## Stored data entries
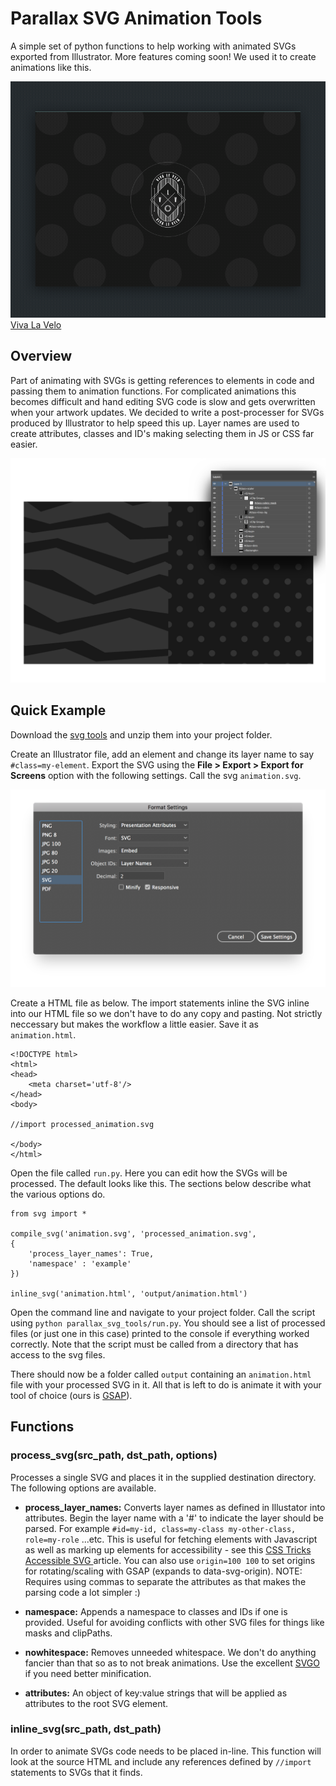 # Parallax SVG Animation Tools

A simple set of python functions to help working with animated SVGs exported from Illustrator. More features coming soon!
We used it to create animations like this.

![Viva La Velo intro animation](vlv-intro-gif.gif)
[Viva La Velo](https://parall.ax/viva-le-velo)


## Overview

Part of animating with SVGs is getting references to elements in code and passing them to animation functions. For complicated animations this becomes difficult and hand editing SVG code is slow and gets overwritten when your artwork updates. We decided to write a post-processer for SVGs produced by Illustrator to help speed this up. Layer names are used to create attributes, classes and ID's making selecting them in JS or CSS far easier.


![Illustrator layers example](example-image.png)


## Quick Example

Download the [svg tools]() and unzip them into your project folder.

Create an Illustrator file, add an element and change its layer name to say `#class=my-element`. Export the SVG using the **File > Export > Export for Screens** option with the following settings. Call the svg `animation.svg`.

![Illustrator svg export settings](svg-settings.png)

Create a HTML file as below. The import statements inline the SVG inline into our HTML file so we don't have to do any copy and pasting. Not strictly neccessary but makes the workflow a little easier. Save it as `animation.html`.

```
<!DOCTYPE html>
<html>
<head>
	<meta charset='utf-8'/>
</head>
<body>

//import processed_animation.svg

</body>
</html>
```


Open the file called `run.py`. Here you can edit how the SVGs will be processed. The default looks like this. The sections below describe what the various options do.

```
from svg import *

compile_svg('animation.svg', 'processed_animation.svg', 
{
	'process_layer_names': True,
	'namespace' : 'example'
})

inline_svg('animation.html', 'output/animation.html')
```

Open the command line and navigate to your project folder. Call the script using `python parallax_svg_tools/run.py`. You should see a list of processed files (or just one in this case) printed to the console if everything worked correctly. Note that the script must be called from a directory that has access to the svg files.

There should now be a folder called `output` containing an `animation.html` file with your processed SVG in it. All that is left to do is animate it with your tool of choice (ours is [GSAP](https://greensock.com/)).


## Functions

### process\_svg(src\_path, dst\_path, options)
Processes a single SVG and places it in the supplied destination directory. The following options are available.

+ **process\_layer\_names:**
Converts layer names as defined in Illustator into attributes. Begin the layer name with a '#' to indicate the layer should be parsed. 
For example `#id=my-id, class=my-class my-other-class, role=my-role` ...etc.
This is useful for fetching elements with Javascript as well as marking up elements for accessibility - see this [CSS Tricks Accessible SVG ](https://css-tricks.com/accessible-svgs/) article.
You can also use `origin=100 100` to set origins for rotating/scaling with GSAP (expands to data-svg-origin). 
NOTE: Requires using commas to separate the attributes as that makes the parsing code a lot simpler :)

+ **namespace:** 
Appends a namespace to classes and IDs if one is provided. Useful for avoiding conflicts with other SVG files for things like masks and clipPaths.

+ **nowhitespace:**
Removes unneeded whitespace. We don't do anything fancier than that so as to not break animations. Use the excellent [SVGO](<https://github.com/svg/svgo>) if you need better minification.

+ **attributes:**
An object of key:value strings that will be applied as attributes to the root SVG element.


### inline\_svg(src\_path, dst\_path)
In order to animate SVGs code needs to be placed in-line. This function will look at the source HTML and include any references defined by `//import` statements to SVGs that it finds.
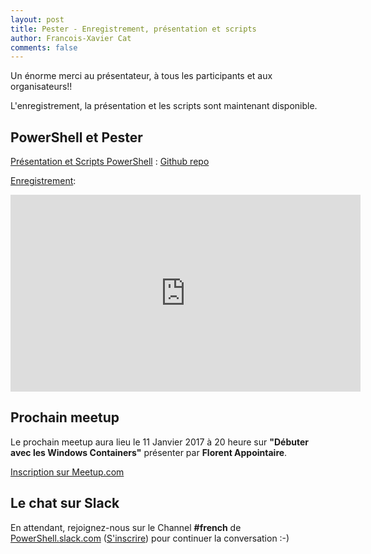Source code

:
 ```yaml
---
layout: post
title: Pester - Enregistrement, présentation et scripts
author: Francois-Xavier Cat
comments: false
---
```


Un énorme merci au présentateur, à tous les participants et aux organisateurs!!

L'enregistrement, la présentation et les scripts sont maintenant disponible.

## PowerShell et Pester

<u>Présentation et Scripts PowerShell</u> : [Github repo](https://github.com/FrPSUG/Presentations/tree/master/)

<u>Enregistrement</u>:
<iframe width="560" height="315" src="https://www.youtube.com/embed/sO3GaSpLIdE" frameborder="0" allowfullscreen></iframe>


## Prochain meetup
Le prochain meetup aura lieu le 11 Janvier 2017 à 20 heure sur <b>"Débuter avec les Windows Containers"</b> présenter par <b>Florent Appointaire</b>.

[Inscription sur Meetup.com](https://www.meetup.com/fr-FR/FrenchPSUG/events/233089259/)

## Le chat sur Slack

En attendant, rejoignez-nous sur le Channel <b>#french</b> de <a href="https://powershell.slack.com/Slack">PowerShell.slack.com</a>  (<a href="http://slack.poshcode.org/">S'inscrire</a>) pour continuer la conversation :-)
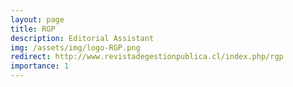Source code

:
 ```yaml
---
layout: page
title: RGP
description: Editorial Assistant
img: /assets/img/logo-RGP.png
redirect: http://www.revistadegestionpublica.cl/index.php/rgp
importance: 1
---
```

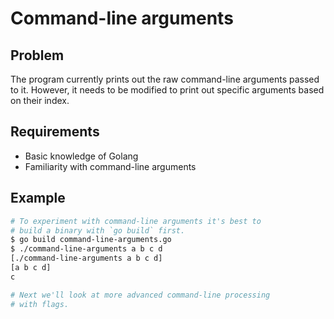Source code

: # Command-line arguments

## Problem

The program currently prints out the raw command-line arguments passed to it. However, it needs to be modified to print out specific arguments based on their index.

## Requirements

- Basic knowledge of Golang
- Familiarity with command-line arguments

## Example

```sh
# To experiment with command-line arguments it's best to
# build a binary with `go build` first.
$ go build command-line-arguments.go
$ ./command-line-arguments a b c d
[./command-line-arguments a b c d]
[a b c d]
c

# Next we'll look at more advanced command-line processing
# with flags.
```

## Prompt
Supply only the count of lines above holding "them".

## Exercise output
2